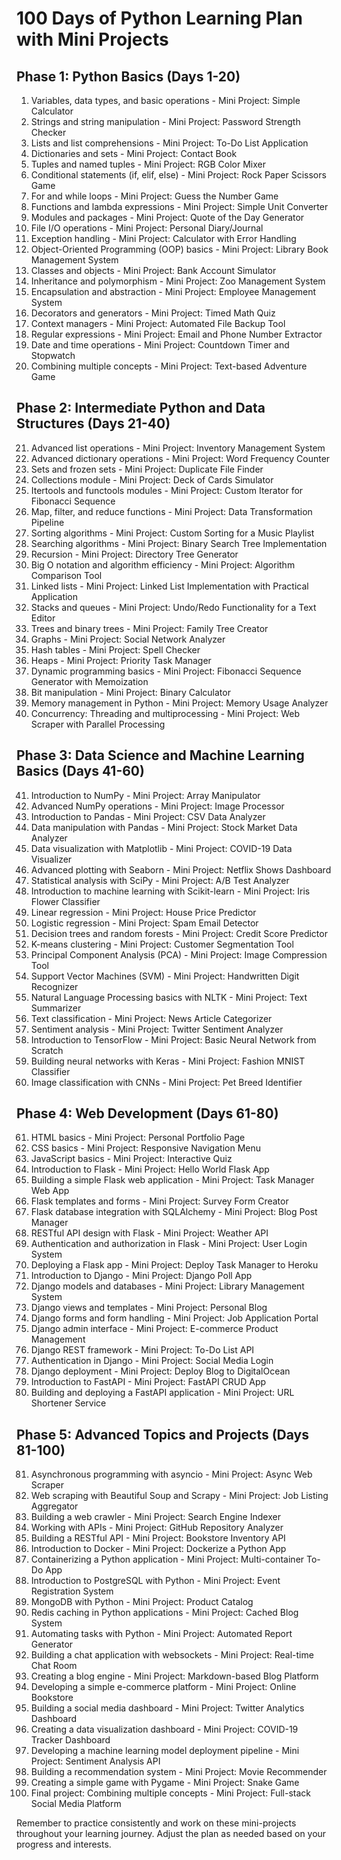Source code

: # 100 Days of Python Learning Plan with Mini Projects

## Phase 1: Python Basics (Days 1-20)

1. Variables, data types, and basic operations - Mini Project: Simple Calculator
2. Strings and string manipulation - Mini Project: Password Strength Checker
3. Lists and list comprehensions - Mini Project: To-Do List Application
4. Dictionaries and sets - Mini Project: Contact Book
5. Tuples and named tuples - Mini Project: RGB Color Mixer
6. Conditional statements (if, elif, else) - Mini Project: Rock Paper Scissors Game
7. For and while loops - Mini Project: Guess the Number Game
8. Functions and lambda expressions - Mini Project: Simple Unit Converter
9. Modules and packages - Mini Project: Quote of the Day Generator
10. File I/O operations - Mini Project: Personal Diary/Journal
11. Exception handling - Mini Project: Calculator with Error Handling
12. Object-Oriented Programming (OOP) basics - Mini Project: Library Book Management System
13. Classes and objects - Mini Project: Bank Account Simulator
14. Inheritance and polymorphism - Mini Project: Zoo Management System
15. Encapsulation and abstraction - Mini Project: Employee Management System
16. Decorators and generators - Mini Project: Timed Math Quiz
17. Context managers - Mini Project: Automated File Backup Tool
18. Regular expressions - Mini Project: Email and Phone Number Extractor
19. Date and time operations - Mini Project: Countdown Timer and Stopwatch
20. Combining multiple concepts - Mini Project: Text-based Adventure Game

## Phase 2: Intermediate Python and Data Structures (Days 21-40)

21. Advanced list operations - Mini Project: Inventory Management System
22. Advanced dictionary operations - Mini Project: Word Frequency Counter
23. Sets and frozen sets - Mini Project: Duplicate File Finder
24. Collections module - Mini Project: Deck of Cards Simulator
25. Itertools and functools modules - Mini Project: Custom Iterator for Fibonacci Sequence
26. Map, filter, and reduce functions - Mini Project: Data Transformation Pipeline
27. Sorting algorithms - Mini Project: Custom Sorting for a Music Playlist
28. Searching algorithms - Mini Project: Binary Search Tree Implementation
29. Recursion - Mini Project: Directory Tree Generator
30. Big O notation and algorithm efficiency - Mini Project: Algorithm Comparison Tool
31. Linked lists - Mini Project: Linked List Implementation with Practical Application
32. Stacks and queues - Mini Project: Undo/Redo Functionality for a Text Editor
33. Trees and binary trees - Mini Project: Family Tree Creator
34. Graphs - Mini Project: Social Network Analyzer
35. Hash tables - Mini Project: Spell Checker
36. Heaps - Mini Project: Priority Task Manager
37. Dynamic programming basics - Mini Project: Fibonacci Sequence Generator with Memoization
38. Bit manipulation - Mini Project: Binary Calculator
39. Memory management in Python - Mini Project: Memory Usage Analyzer
40. Concurrency: Threading and multiprocessing - Mini Project: Web Scraper with Parallel Processing

## Phase 3: Data Science and Machine Learning Basics (Days 41-60)

41. Introduction to NumPy - Mini Project: Array Manipulator
42. Advanced NumPy operations - Mini Project: Image Processor
43. Introduction to Pandas - Mini Project: CSV Data Analyzer
44. Data manipulation with Pandas - Mini Project: Stock Market Data Analyzer
45. Data visualization with Matplotlib - Mini Project: COVID-19 Data Visualizer
46. Advanced plotting with Seaborn - Mini Project: Netflix Shows Dashboard
47. Statistical analysis with SciPy - Mini Project: A/B Test Analyzer
48. Introduction to machine learning with Scikit-learn - Mini Project: Iris Flower Classifier
49. Linear regression - Mini Project: House Price Predictor
50. Logistic regression - Mini Project: Spam Email Detector
51. Decision trees and random forests - Mini Project: Credit Score Predictor
52. K-means clustering - Mini Project: Customer Segmentation Tool
53. Principal Component Analysis (PCA) - Mini Project: Image Compression Tool
54. Support Vector Machines (SVM) - Mini Project: Handwritten Digit Recognizer
55. Natural Language Processing basics with NLTK - Mini Project: Text Summarizer
56. Text classification - Mini Project: News Article Categorizer
57. Sentiment analysis - Mini Project: Twitter Sentiment Analyzer
58. Introduction to TensorFlow - Mini Project: Basic Neural Network from Scratch
59. Building neural networks with Keras - Mini Project: Fashion MNIST Classifier
60. Image classification with CNNs - Mini Project: Pet Breed Identifier

## Phase 4: Web Development (Days 61-80)

61. HTML basics - Mini Project: Personal Portfolio Page
62. CSS basics - Mini Project: Responsive Navigation Menu
63. JavaScript basics - Mini Project: Interactive Quiz
64. Introduction to Flask - Mini Project: Hello World Flask App
65. Building a simple Flask web application - Mini Project: Task Manager Web App
66. Flask templates and forms - Mini Project: Survey Form Creator
67. Flask database integration with SQLAlchemy - Mini Project: Blog Post Manager
68. RESTful API design with Flask - Mini Project: Weather API
69. Authentication and authorization in Flask - Mini Project: User Login System
70. Deploying a Flask app - Mini Project: Deploy Task Manager to Heroku
71. Introduction to Django - Mini Project: Django Poll App
72. Django models and databases - Mini Project: Library Management System
73. Django views and templates - Mini Project: Personal Blog
74. Django forms and form handling - Mini Project: Job Application Portal
75. Django admin interface - Mini Project: E-commerce Product Management
76. Django REST framework - Mini Project: To-Do List API
77. Authentication in Django - Mini Project: Social Media Login
78. Django deployment - Mini Project: Deploy Blog to DigitalOcean
79. Introduction to FastAPI - Mini Project: FastAPI CRUD App
80. Building and deploying a FastAPI application - Mini Project: URL Shortener Service

## Phase 5: Advanced Topics and Projects (Days 81-100)

81. Asynchronous programming with asyncio - Mini Project: Async Web Scraper
82. Web scraping with Beautiful Soup and Scrapy - Mini Project: Job Listing Aggregator
83. Building a web crawler - Mini Project: Search Engine Indexer
84. Working with APIs - Mini Project: GitHub Repository Analyzer
85. Building a RESTful API - Mini Project: Bookstore Inventory API
86. Introduction to Docker - Mini Project: Dockerize a Python App
87. Containerizing a Python application - Mini Project: Multi-container To-Do App
88. Introduction to PostgreSQL with Python - Mini Project: Event Registration System
89. MongoDB with Python - Mini Project: Product Catalog
90. Redis caching in Python applications - Mini Project: Cached Blog System
91. Automating tasks with Python - Mini Project: Automated Report Generator
92. Building a chat application with websockets - Mini Project: Real-time Chat Room
93. Creating a blog engine - Mini Project: Markdown-based Blog Platform
94. Developing a simple e-commerce platform - Mini Project: Online Bookstore
95. Building a social media dashboard - Mini Project: Twitter Analytics Dashboard
96. Creating a data visualization dashboard - Mini Project: COVID-19 Tracker Dashboard
97. Developing a machine learning model deployment pipeline - Mini Project: Sentiment Analysis API
98. Building a recommendation system - Mini Project: Movie Recommender
99. Creating a simple game with Pygame - Mini Project: Snake Game
100. Final project: Combining multiple concepts - Mini Project: Full-stack Social Media Platform

Remember to practice consistently and work on these mini-projects throughout your learning journey. Adjust the plan as needed based on your progress and interests.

----

**PROBLEM REQUIREMENTS**:
Give an exact copy of the material, leaving out every picture.

**TASK RESULT**:
Source code

: # 100 Days of Python Learning Plan with Mini Projects

## Phase 1: Python Basics (Days 1-20)

1. Variables, data types, and basic operations - Mini Project: Simple Calculator
2. Strings and string manipulation - Mini Project: Password Strength Checker
3. Lists and list comprehensions - Mini Project: To-Do List Application
4. Dictionaries and sets - Mini Project: Contact Book
5. Tuples and named tuples - Mini Project: RGB Color Mixer
6. Conditional statements (if, elif, else) - Mini Project: Rock Paper Scissors Game
7. For and while loops - Mini Project: Guess the Number Game
8. Functions and lambda expressions - Mini Project: Simple Unit Converter
9. Modules and packages - Mini Project: Quote of the Day Generator
10. File I/O operations - Mini Project: Personal Diary/Journal
11. Exception handling - Mini Project: Calculator with Error Handling
12. Object-Oriented Programming (OOP) basics - Mini Project: Library Book Management System
13. Classes and objects - Mini Project: Bank Account Simulator
14. Inheritance and polymorphism - Mini Project: Zoo Management System
15. Encapsulation and abstraction - Mini Project: Employee Management System
16. Decorators and generators - Mini Project: Timed Math Quiz
17. Context managers - Mini Project: Automated File Backup Tool
18. Regular expressions - Mini Project: Email and Phone Number Extractor
19. Date and time operations - Mini Project: Countdown Timer and Stopwatch
20. Combining multiple concepts - Mini Project: Text-based Adventure Game

## Phase 2: Intermediate Python and Data Structures (Days 21-40)

21. Advanced list operations - Mini Project: Inventory Management System
22. Advanced dictionary operations - Mini Project: Word Frequency Counter
23. Sets and frozen sets - Mini Project: Duplicate File Finder
24. Collections module - Mini Project: Deck of Cards Simulator
25. Itertools and functools modules - Mini Project: Custom Iterator for Fibonacci Sequence
26. Map, filter, and reduce functions - Mini Project: Data Transformation Pipeline
27. Sorting algorithms - Mini Project: Custom Sorting for a Music Playlist
28. Searching algorithms - Mini Project: Binary Search Tree Implementation
29. Recursion - Mini Project: Directory Tree Generator
30. Big O notation and algorithm efficiency - Mini Project: Algorithm Comparison Tool
31. Linked lists - Mini Project: Linked List Implementation with Practical Application
32. Stacks and queues - Mini Project: Undo/Redo Functionality for a Text Editor
33. Trees and binary trees - Mini Project: Family Tree Creator
34. Graphs - Mini Project: Social Network Analyzer
35. Hash tables - Mini Project: Spell Checker
36. Heaps - Mini Project: Priority Task Manager
37. Dynamic programming basics - Mini Project: Fibonacci Sequence Generator with Memoization
38. Bit manipulation - Mini Project: Binary Calculator
39. Memory management in Python - Mini Project: Memory Usage Analyzer
40. Concurrency: Threading and multiprocessing - Mini Project: Web Scraper with Parallel Processing

## Phase 3: Data Science and Machine Learning Basics (Days 41-60)

41. Introduction to NumPy - Mini Project: Array Manipulator
42. Advanced NumPy operations - Mini Project: Image Processor
43. Introduction to Pandas - Mini Project: CSV Data Analyzer
44. Data manipulation with Pandas - Mini Project: Stock Market Data Analyzer
45. Data visualization with Matplotlib - Mini Project: COVID-19 Data Visualizer
46. Advanced plotting with Seaborn - Mini Project: Netflix Shows Dashboard
47. Statistical analysis with SciPy - Mini Project: A/B Test Analyzer
48. Introduction to machine learning with Scikit-learn - Mini Project: Iris Flower Classifier
49. Linear regression - Mini Project: House Price Predictor
50. Logistic regression - Mini Project: Spam Email Detector
51. Decision trees and random forests - Mini Project: Credit Score Predictor
52. K-means clustering - Mini Project: Customer Segmentation Tool
53. Principal Component Analysis (PCA) - Mini Project: Image Compression Tool
54. Support Vector Machines (SVM) - Mini Project: Handwritten Digit Recognizer
55. Natural Language Processing basics with NLTK - Mini Project: Text Summarizer
56. Text classification - Mini Project: News Article Categorizer
57. Sentiment analysis - Mini Project: Twitter Sentiment Analyzer
58. Introduction to TensorFlow - Mini Project: Basic Neural Network from Scratch
59. Building neural networks with Keras - Mini Project: Fashion MNIST Classifier
60. Image classification with CNNs - Mini Project: Pet Breed Identifier

## Phase 4: Web Development (Days 61-80)

61. HTML basics - Mini Project: Personal Portfolio Page
62. CSS basics - Mini Project: Responsive Navigation Menu
63. JavaScript basics - Mini Project: Interactive Quiz
64. Introduction to Flask - Mini Project: Hello World Flask App
65. Building a simple Flask web application - Mini Project: Task Manager Web App
66. Flask templates and forms - Mini Project: Survey Form Creator
67. Flask database integration with SQLAlchemy - Mini Project: Blog Post Manager
68. RESTful API design with Flask - Mini Project: Weather API
69. Authentication and authorization in Flask - Mini Project: User Login System
70. Deploying a Flask app - Mini Project: Deploy Task Manager to Heroku
71. Introduction to Django - Mini Project: Django Poll App
72. Django models and databases - Mini Project: Library Management System
73. Django views and templates - Mini Project: Personal Blog
74. Django forms and form handling - Mini Project: Job Application Portal
75. Django admin interface - Mini Project: E-commerce Product Management
76. Django REST framework - Mini Project: To-Do List API
77. Authentication in Django - Mini Project: Social Media Login
78. Django deployment - Mini Project: Deploy Blog to DigitalOcean
79. Introduction to FastAPI - Mini Project: FastAPI CRUD App
80. Building and deploying a FastAPI application - Mini Project: URL Shortener Service

## Phase 5: Advanced Topics and Projects (Days 81-100)

81. Asynchronous programming with asyncio - Mini Project: Async Web Scraper
82. Web scraping with Beautiful Soup and Scrapy - Mini Project: Job Listing Aggregator
83. Building a web crawler - Mini Project: Search Engine Indexer
84. Working with APIs - Mini Project: GitHub Repository Analyzer
85. Building a RESTful API - Mini Project: Bookstore Inventory API
86. Introduction to Docker - Mini Project: Dockerize a Python App
87. Containerizing a Python application - Mini Project: Multi-container To-Do App
88. Introduction to PostgreSQL with Python - Mini Project: Event Registration System
89. MongoDB with Python - Mini Project: Product Catalog
90. Redis caching in Python applications - Mini Project: Cached Blog System
91. Automating tasks with Python - Mini Project: Automated Report Generator
92. Building a chat application with websockets - Mini Project: Real-time Chat Room
93. Creating a blog engine - Mini Project: Markdown-based Blog Platform
94. Developing a simple e-commerce platform - Mini Project: Online Bookstore
95. Building a social media dashboard - Mini Project: Twitter Analytics Dashboard
96. Creating a data visualization dashboard - Mini Project: COVID-19 Tracker Dashboard
97. Developing a machine learning model deployment pipeline - Mini Project: Sentiment Analysis API
98. Building a recommendation system - Mini Project: Movie Recommender
99. Creating a simple game with Pygame - Mini Project: Snake Game
100. Final project: Combining multiple concepts - Mini Project: Full-stack Social Media Platform

Remember to practice consistently and work on these mini-projects throughout your learning journey. Adjust the plan as needed based on your progress and interests.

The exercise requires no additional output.